De optimistische instelling was een van de redenen waardoor het tussen Steef en mij altijd zo goed ging in de tien jaren waarin wij bij NBLC en NBD hebben samengewerkt. Wij dachten en handelden vaak in de zelfde richting. In de eerste plaats waren wij beiden geen bibliothecaris: wij kwamen uit het bedrijfsleven. Maar misschien waren bepaalde overeenkomsten in ons verleden nog belangrijker. Hij was vier jaar ouder dan ik, maar wij hadden onze jeugd in dezelfde buurt in Amsterdam beleefd. Als kind zong hij in het kerkkoor van dezelfde kerk als waar ik een paar keer met het jongenskoor van de muziekschool van het conservatorium gezongen heb in de Mattheus- en Johannes Passion. Later woonde hij op de Ceintuurbaan vlak bij de plaats waar ik als klaar-over medescholieren hielp om de straat over te steken op weg naar school. En nog later werkte hij bij een bedrijf in dezelfde straat als waar mijn vriendin woonde.
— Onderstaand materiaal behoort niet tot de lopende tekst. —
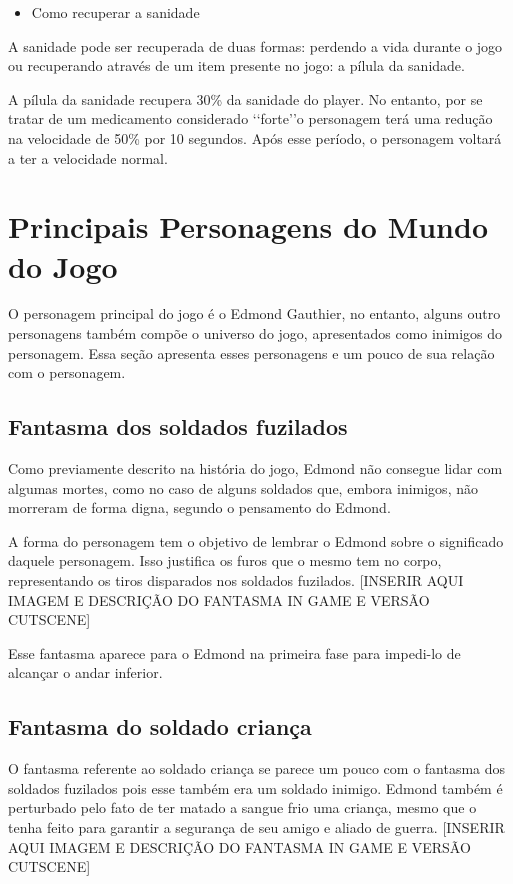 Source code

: \documentclass[12pt]{article}
\begin{document}
\begin{itemize}
\item Como recuperar a sanidade
\end{itemize}

A sanidade pode ser recuperada de duas formas: perdendo a vida durante o jogo ou recuperando através de um item presente no jogo: a pílula da sanidade.

A  pílula da sanidade recupera 30\% da sanidade do player. No entanto, por se tratar de um medicamento considerado \lq\lq forte\rq\rq o personagem terá uma redução na velocidade de 50\% por 10 segundos. Após esse período, o personagem voltará a ter a velocidade normal.

\section{Principais Personagens do Mundo do Jogo}

O personagem principal do jogo é o Edmond Gauthier, no entanto, alguns outro personagens também compõe o universo do jogo, apresentados como inimigos do personagem. Essa seção apresenta esses personagens e um pouco de sua relação com o personagem.

\subsection{Fantasma dos soldados fuzilados}
Como previamente descrito na história do jogo, Edmond não consegue lidar com algumas mortes, como no caso de alguns soldados que, embora inimigos, não morreram de forma digna, segundo o pensamento do Edmond. 
	
	A forma do personagem tem o objetivo de lembrar o Edmond sobre o significado daquele personagem. Isso justifica os furos que o mesmo tem no corpo, representando os tiros disparados nos soldados fuzilados. [INSERIR AQUI IMAGEM E DESCRIÇÃO DO FANTASMA IN GAME E VERSÃO CUTSCENE]
	
	Esse fantasma aparece para o Edmond na primeira fase para impedi-lo de alcançar o andar inferior.

\subsection{Fantasma do soldado criança}
 O fantasma referente ao soldado criança se parece um pouco com o fantasma dos soldados fuzilados pois esse também era um soldado inimigo. Edmond também é perturbado pelo fato de ter matado a sangue frio uma criança, mesmo que o tenha feito para garantir a segurança de seu amigo e aliado de guerra. [INSERIR AQUI IMAGEM E DESCRIÇÃO DO FANTASMA IN GAME E VERSÃO CUTSCENE]
 
\end{document}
Steef kwam in 1980 bij het NBLC als adviseur microvormen. Al een paar maanden later werd hij benoemd tot hoofd van de dienst Audiovisuele media en daardoor mijn hoofd van dienst. Samen hebben we o.a. de CD bij de bibliotheken geïntroduceerd. Steef had wel een probleem: hij vond het schrijven van rapporten e.d. moeilijk. Ik ben dan ook meerdere keren in stilte actief geweest als zijn ghostwriter. Hij was daar dankbaar voor, maar het ergerde hem ook dat hij zoveel moeite had met het schriftelijk verwoorden van wat hij dacht en voelde. Later is hij daarom cursussen gaan volgen in creatief schrijven. Uit de boeiende stukken op zijn blog blijkt dat die lessen heel succesvol zijn geweest.
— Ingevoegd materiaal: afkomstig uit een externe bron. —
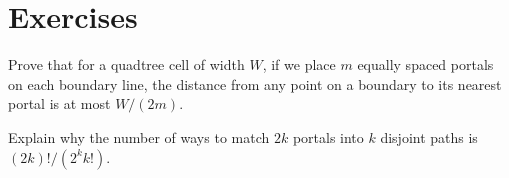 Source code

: \section{Exercises}
\begin{exercise}
Prove that for a quadtree cell of width $W$, if we place $m$ equally spaced portals on each boundary line, the distance from any point on a boundary to its nearest portal is at most $W / (2m)$.
\end{exercise}
\begin{exercise}
Explain why the number of ways to match $2k$ portals into $k$ disjoint paths is $(2k)! / (2^k k!)$.
\end{exercise}

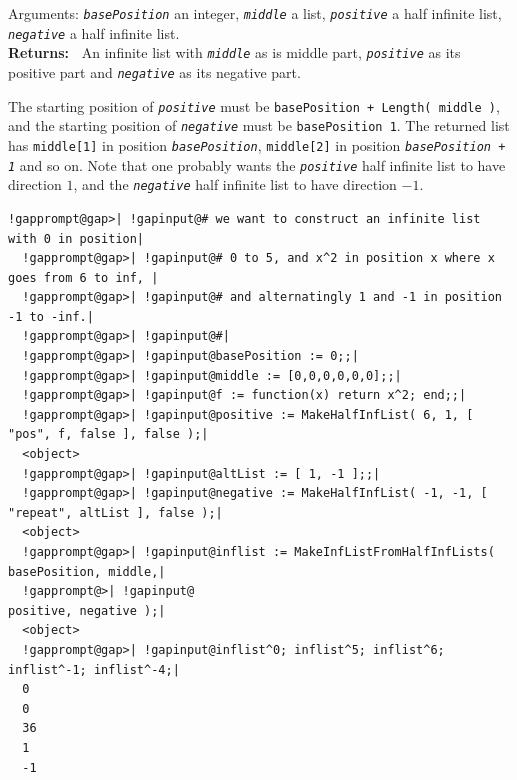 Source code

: \documentclass[a4paper,11pt]{report}
\begin{document}
{{{ Arguments: \mbox{\texttt{\mdseries\slshape basePosition}} \texttt{}\texttt{} an integer, \mbox{\texttt{\mdseries\slshape middle}} \texttt{}\texttt{} a list, \mbox{\texttt{\mdseries\slshape positive}} \texttt{}\texttt{} a half infinite list, \mbox{\texttt{\mdseries\slshape negative}} \texttt{}\texttt{} a half infinite list. \\
 \textbf{\indent Returns:\ }
An infinite list with \mbox{\texttt{\mdseries\slshape middle}} as is middle part, \mbox{\texttt{\mdseries\slshape positive}} as its positive part and \mbox{\texttt{\mdseries\slshape negative}} as its negative part.



 The starting position of \mbox{\texttt{\mdseries\slshape positive}} must be \texttt{basePosition + Length( middle )}, and the starting position of \mbox{\texttt{\mdseries\slshape negative}} must be \texttt{basePosition \texttt{} 1}. The returned list has \texttt{middle[1]} in position \mbox{\texttt{\mdseries\slshape basePosition}}, \texttt{middle[2]} in position \mbox{\texttt{\mdseries\slshape basePosition + 1}} and so on. Note that one probably wants the \mbox{\texttt{\mdseries\slshape positive}} half infinite list to have direction $1$, and the \mbox{\texttt{\mdseries\slshape negative}} half infinite list to have direction $-1$. }

 
\begin{Verbatim}[commandchars=!@|,fontsize=\small,frame=single,label=Example]
  !gapprompt@gap>| !gapinput@# we want to construct an infinite list with 0 in position|
  !gapprompt@gap>| !gapinput@# 0 to 5, and x^2 in position x where x goes from 6 to inf, |
  !gapprompt@gap>| !gapinput@# and alternatingly 1 and -1 in position -1 to -inf.|
  !gapprompt@gap>| !gapinput@#|
  !gapprompt@gap>| !gapinput@basePosition := 0;;|
  !gapprompt@gap>| !gapinput@middle := [0,0,0,0,0,0];;|
  !gapprompt@gap>| !gapinput@f := function(x) return x^2; end;;|
  !gapprompt@gap>| !gapinput@positive := MakeHalfInfList( 6, 1, [ "pos", f, false ], false );|
  <object>
  !gapprompt@gap>| !gapinput@altList := [ 1, -1 ];;|
  !gapprompt@gap>| !gapinput@negative := MakeHalfInfList( -1, -1, [ "repeat", altList ], false );|
  <object>
  !gapprompt@gap>| !gapinput@inflist := MakeInfListFromHalfInfLists( basePosition, middle,|
  !gapprompt@>| !gapinput@                                           positive, negative );|
  <object>
  !gapprompt@gap>| !gapinput@inflist^0; inflist^5; inflist^6; inflist^-1; inflist^-4;|
  0
  0
  36
  1
  -1 
\end{Verbatim}
 

}}
\end{document}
Na zo’n vijf jaar deed Steef iets ongehoords. Hij deed iets dat volgens mij niemand anders ooit heeft gedaan. Hij ging weg bij het NBLC en werd hoofd van de afdeling Beeld en Geluid van de NBD. In die jaren waren NBLC en NBD wel twee samenwerkende en op elkaar aangewezen bedrijven, maar het waren nadrukkelijk ook twee aparte bedrijven. Voor de samenwerking van Steef en mij maakte het niet veel uit. De introductie van de CD vond nu ook door de NBD plaats en dat betekende in de praktijk dat er een op de basiscatalogus van het NBLC gebaseerde startcollectie bij de NBD in de AVM-ruimte stond opgesteld. Bibliotheken die wilden starten met de CD of die hun collectie wilden aanvullen meldden zich meestal op woensdag in Leidschendam waar ze werden voorgelicht door Steef en mij samen. Het waren jaren van groei en enthousiasme. In 1990 vertrok Steef nogal plotseling bij de NBD. Hij was door het Japanse bedrijf waar hij werkte voordat hij bij het NBLC kwam,Fuji, gevraagd om een hun nieuwe verkoopkantoor in Nederland te leiden.
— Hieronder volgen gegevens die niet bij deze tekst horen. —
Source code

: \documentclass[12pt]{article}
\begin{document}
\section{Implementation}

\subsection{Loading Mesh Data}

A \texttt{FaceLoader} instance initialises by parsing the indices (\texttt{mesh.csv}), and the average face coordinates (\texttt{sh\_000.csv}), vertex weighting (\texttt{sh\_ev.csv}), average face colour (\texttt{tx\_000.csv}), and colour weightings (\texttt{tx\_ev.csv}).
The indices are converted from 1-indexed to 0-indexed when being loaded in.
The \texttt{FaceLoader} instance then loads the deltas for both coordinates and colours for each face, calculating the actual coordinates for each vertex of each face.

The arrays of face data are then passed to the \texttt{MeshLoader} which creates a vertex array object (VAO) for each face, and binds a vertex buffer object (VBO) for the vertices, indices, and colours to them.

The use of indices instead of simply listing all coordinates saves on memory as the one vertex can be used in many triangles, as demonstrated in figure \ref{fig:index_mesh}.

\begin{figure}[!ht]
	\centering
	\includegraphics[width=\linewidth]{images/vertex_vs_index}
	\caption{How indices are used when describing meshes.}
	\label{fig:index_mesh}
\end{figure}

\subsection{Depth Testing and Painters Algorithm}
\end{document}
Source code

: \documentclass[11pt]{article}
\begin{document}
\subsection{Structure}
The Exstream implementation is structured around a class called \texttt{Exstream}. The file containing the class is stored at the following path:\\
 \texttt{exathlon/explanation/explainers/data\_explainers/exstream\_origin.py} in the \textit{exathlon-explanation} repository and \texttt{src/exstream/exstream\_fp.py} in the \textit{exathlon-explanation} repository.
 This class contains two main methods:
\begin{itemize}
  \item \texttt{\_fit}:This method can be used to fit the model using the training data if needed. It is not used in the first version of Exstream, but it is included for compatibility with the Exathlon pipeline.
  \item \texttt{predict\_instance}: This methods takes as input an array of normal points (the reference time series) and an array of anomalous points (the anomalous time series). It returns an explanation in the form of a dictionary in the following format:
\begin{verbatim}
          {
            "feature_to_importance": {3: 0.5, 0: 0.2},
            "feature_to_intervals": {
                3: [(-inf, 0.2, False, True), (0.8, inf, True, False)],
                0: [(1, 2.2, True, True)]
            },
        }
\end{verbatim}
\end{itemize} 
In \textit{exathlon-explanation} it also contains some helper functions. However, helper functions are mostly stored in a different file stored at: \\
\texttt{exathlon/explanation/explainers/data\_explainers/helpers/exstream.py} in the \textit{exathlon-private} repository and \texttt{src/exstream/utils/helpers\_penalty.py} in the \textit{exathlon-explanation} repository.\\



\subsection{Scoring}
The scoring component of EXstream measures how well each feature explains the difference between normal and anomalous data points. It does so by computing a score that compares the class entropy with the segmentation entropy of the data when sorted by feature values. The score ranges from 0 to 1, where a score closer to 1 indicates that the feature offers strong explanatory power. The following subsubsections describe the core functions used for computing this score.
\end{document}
In de daarop volgende decennia kwamen Steef en ik elkaar zo nu en dan tegen. Meestal was dat bij een jubileum of afscheid en soms op een beurs. Het opvallende was dan dat ons gesprek gewoon doorging waar het een paar jaar tevoren was afgebroken. De laatste keer dat dat gebeurde was op 6 oktober 2010 in Leidschendam. Om het 40-jarig bestaan van de NBD naar voren te brengen had de SLBO een paar sprekers uitgenodigd om iets te vertellen over hun (vroege) ervaringen bij en met de NBD. Zowel Steef als ik behoorden tot de sprekers, evenals Maartje Haasbeek. Dat we elkaar na het officiële gedeelte weer van alles moesten vertellen spreekt vanzelf. We hadden er geen vermoeden van dat het ons laatste gesprek zou zijn. Korte tijd later werd bij Steef zijn ziekte vastgesteld.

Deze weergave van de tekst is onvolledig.